* _WHAT THE TASK ASKS_: Copy all the lines of the data that include the word "tasks".

* _EXERCISE MATERIAL_:
%%
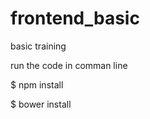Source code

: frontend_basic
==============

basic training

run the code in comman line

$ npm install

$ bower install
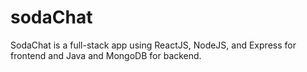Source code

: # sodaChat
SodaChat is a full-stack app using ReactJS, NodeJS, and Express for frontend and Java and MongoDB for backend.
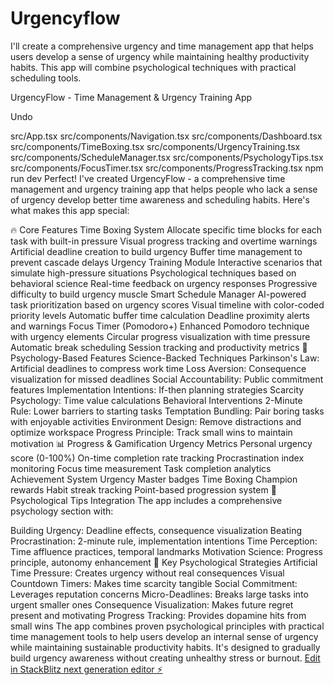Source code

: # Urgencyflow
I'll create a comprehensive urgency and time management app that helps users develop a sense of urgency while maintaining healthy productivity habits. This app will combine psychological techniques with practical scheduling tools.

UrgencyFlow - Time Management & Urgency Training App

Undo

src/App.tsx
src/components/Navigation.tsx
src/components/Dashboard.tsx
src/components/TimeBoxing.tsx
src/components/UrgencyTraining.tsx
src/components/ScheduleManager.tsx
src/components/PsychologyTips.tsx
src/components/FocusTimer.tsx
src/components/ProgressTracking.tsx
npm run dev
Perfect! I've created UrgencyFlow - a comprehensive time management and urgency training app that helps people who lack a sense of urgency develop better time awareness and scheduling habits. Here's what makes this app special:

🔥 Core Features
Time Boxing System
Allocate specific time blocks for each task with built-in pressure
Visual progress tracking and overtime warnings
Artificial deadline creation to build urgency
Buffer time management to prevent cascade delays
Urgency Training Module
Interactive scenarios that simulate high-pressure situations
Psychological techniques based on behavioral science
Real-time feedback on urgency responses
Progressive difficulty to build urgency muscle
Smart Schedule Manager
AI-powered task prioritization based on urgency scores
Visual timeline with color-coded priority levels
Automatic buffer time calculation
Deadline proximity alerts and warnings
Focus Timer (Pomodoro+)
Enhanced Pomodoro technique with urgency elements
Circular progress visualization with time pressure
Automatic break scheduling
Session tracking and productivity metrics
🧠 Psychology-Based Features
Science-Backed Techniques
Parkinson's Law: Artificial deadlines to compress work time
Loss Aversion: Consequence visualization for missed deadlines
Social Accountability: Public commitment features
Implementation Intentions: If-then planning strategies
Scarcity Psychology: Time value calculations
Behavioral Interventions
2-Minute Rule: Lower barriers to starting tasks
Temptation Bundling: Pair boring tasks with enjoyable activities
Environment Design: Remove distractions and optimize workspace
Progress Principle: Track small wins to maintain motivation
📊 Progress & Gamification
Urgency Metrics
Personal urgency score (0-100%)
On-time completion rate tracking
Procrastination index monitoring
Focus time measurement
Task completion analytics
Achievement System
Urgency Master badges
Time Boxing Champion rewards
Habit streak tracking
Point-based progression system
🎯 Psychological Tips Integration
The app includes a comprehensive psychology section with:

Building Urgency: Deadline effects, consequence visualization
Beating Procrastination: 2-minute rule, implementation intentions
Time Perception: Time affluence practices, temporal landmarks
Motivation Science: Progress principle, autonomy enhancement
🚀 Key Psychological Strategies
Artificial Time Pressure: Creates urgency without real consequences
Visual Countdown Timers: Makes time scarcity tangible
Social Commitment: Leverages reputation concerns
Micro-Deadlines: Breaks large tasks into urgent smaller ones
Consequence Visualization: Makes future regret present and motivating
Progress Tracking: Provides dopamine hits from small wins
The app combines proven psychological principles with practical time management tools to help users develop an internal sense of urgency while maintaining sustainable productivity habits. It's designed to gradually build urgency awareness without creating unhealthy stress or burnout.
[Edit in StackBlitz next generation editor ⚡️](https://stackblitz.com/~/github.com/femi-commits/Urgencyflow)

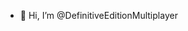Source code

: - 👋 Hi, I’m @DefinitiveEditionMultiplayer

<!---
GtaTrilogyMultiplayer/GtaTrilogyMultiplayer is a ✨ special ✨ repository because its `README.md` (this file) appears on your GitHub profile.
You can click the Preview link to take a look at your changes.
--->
%%
%%
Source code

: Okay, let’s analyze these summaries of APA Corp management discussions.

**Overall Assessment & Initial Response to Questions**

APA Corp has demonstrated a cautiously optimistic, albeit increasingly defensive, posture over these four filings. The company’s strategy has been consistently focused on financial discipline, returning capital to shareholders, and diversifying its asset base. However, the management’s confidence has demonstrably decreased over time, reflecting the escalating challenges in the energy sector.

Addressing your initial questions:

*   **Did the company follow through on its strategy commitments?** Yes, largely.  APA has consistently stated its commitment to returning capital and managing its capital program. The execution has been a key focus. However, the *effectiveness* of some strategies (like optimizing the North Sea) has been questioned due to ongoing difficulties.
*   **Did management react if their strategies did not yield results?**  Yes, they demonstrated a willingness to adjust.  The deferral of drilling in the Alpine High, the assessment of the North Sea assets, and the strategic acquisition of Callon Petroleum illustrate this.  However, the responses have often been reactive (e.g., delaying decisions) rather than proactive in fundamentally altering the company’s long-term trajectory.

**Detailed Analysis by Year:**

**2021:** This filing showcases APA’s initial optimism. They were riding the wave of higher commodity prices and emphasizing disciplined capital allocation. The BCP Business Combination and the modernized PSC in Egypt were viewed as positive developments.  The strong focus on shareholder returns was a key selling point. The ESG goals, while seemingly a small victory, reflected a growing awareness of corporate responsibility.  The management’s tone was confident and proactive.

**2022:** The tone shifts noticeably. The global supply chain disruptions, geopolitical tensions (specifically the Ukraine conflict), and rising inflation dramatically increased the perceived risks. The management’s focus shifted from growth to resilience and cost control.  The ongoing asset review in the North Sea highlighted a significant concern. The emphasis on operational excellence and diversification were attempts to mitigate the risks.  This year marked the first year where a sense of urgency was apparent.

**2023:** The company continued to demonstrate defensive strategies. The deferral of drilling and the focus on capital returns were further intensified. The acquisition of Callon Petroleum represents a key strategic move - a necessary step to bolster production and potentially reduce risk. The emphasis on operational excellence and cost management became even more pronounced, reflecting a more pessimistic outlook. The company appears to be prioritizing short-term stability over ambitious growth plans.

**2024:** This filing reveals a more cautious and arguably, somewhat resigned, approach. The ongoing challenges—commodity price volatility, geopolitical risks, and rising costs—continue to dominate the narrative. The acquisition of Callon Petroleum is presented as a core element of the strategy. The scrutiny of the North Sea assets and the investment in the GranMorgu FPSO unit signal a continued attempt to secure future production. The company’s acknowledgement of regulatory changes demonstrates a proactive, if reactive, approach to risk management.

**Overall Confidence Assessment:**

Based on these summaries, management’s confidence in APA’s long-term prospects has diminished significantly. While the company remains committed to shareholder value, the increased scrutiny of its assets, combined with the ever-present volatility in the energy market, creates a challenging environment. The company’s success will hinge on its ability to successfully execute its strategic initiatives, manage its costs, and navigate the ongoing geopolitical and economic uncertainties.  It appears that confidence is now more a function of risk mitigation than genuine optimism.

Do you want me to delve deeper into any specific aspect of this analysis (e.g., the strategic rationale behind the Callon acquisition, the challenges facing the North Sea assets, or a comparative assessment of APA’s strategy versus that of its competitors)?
%%
* _EXERCISE SOLUTION_:
2-Minute Rule: Lower barriers to starting tasks
Temptation Bundling: Pair boring tasks with enjoyable activities
Micro-Deadlines: Breaks large tasks into urgent smaller ones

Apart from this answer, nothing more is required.